» Activity
Starting at the top of the entries, restate word for word each line up to and including the one with "### Industries".

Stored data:
Start of Block

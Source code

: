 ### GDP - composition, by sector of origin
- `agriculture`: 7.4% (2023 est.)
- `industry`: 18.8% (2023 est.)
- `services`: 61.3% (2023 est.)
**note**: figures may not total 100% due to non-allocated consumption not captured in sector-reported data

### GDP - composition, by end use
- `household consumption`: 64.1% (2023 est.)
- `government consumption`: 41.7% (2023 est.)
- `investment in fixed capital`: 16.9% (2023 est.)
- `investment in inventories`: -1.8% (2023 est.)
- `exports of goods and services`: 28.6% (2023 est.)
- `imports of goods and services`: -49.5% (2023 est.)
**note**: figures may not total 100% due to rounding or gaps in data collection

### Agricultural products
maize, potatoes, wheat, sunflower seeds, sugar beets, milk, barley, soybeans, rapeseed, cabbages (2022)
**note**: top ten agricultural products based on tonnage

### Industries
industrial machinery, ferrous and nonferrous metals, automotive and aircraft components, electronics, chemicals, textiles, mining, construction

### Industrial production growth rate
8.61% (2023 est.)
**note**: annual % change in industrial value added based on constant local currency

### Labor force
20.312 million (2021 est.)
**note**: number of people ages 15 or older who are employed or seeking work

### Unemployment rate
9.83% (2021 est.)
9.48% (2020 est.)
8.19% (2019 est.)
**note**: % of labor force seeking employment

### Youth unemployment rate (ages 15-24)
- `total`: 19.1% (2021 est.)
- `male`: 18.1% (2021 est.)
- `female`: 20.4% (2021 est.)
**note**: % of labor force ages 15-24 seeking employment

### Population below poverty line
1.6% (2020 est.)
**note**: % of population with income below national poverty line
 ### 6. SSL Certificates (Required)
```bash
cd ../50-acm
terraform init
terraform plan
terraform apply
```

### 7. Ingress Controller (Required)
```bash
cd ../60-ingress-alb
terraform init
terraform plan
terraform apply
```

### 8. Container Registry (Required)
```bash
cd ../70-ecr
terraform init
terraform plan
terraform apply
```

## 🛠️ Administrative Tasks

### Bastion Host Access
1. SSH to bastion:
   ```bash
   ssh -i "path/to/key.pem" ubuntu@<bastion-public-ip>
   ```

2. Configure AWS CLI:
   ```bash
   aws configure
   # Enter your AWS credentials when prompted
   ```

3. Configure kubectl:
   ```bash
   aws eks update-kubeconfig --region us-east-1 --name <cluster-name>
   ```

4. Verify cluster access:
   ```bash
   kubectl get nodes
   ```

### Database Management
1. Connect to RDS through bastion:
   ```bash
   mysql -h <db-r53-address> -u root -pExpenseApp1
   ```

End of Block

» Finished exercise
Source code

: ### GDP - composition, by sector of origin
- `agriculture`: 7.4% (2023 est.)
- `industry`: 18.8% (2023 est.)
- `services`: 61.3% (2023 est.)
**note**: figures may not total 100% due to non-allocated consumption not captured in sector-reported data

### GDP - composition, by end use
- `household consumption`: 64.1% (2023 est.)
- `government consumption`: 41.7% (2023 est.)
- `investment in fixed capital`: 16.9% (2023 est.)
- `investment in inventories`: -1.8% (2023 est.)
- `exports of goods and services`: 28.6% (2023 est.)
- `imports of goods and services`: -49.5% (2023 est.)
**note**: figures may not total 100% due to rounding or gaps in data collection

### Agricultural products
maize, potatoes, wheat, sunflower seeds, sugar beets, milk, barley, soybeans, rapeseed, cabbages (2022)
**note**: top ten agricultural products based on tonnage

### Industries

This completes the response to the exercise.